Private and impact investors are also playing a growing role, particularly in Africa and Asia. Health-care-focused private equity and impact funds are providing patient capital and innovative financing structures, creating opportunities for investments that deliver both financial returns and measurable health benefits. However, not all health projects are suitable for this type of capital. An analysis of health-security action plans in Côte d’Ivoire and Uganda suggests that only 25-30% of budgeted projects combine direct health impact with predictable cash flows and clear revenue models. These typically involve infrastructure investments like oncology centers that can generate service revenues.
Unlocking Private Capital: The Investment Lens
The Boston Consulting Group estimates that projects representing roughly 20% of national health spending, and potentially up to 30% of global portfolios, could attract return-seeking investors. To unlock this potential, a shift in perspective is needed. Health outcomes must turn into “legible” to investors, meaning they need to be framed in quantitative terms that link investments to the Sustainable Development Goals (SDGs) and portfolio-level performance.
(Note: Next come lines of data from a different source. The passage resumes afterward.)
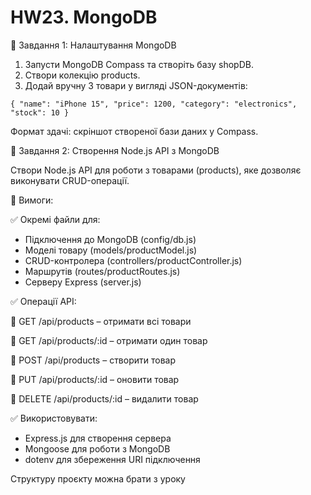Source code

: # HW23. MongoDB

🔹 Завдання 1: Налаштування MongoDB
1. Запусти MongoDB Compass та створіть базу shopDB.
2. Створи колекцію products.
3. Додай вручну 3 товари у вигляді JSON-документів:

`{
"name": "iPhone 15",
"price": 1200,
"category": "electronics",
"stock": 10
}`

Формат здачі: скріншот створеної бази даних у Compass.

🔹 Завдання 2: Створення Node.js API з MongoDB

Створи Node.js API для роботи з товарами (products), яке дозволяє виконувати CRUD-операції.

📌 Вимоги:

✅ Окремі файли для:

* Підключення до MongoDB (config/db.js)
* Моделі товару (models/productModel.js)
* CRUD-контролера (controllers/productController.js)
* Маршрутів (routes/productRoutes.js)
* Серверу Express (server.js)

✅ Операції API:

🔹 GET /api/products – отримати всі товари

🔹 GET /api/products/:id – отримати один товар

🔹 POST /api/products – створити товар

🔹 PUT /api/products/:id – оновити товар

🔹 DELETE /api/products/:id – видалити товар

✅ Використовувати:

* Express.js для створення сервера
* Mongoose для роботи з MongoDB
* dotenv для збереження URI підключення

Структуру проєкту можна брати з уроку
Systems like the SDG Blue rating system, developed by Blue Like an Orange Sustainable Capital, assign scores to investments based on their contribution to specific SDGs, providing a standardized metric for impact assessment.
The Need for Project Categorization
Badré and Benesty argue for a fundamental reset in how global health is financed. National and global portfolios should be broken down into distinct project types, each matched to the most appropriate form of financing based on its risk profile. Government grants and concessional loans should continue to support low-income countries, vulnerable populations, and essential public goods. Infrastructure and service-based initiatives with clear revenue models can attract private and impact capital. Blended finance arrangements, combining public, philanthropic, and private resources, can bridge the gap between these approaches.
Implications for Multilateral Institutions
The changing funding landscape presents significant challenges for multilateral institutions like UNAIDS and the WHO. Reduced ODA forces these organizations to prioritize programs, streamline operations, and seek alternative funding sources. The reliance on a smaller number of donor countries also increases their vulnerability to political shifts and budgetary constraints in those countries. This necessitates a more diversified funding base and a greater emphasis on demonstrating impact and value for money.
Navigating the Future of Global Health Finance
Successfully navigating this transition requires effective collaboration between governments, multilateral institutions, and development partners. Structuring financing mechanisms, sorting projects by risk, and engaging investors are crucial steps. Recognizing that impact and financial returns can be mutually reinforcing is key to building a more resilient and diversified financing model that protects and builds upon past gains, even as public budgets face increasing pressure. The current situation demands a proactive and innovative approach to ensure continued progress in global health.
Looking Ahead: The coming months will be critical for observing how multilateral institutions adapt to the funding cuts and how effectively they can attract private capital. Monitoring the implementation of blended finance initiatives and the adoption of standardized impact measurement frameworks, like SDG Blue, will be key indicators of progress. Further analysis of the evolving role of BRICS+ nations in global health financing will also be essential to understanding the long-term implications of this shifting landscape.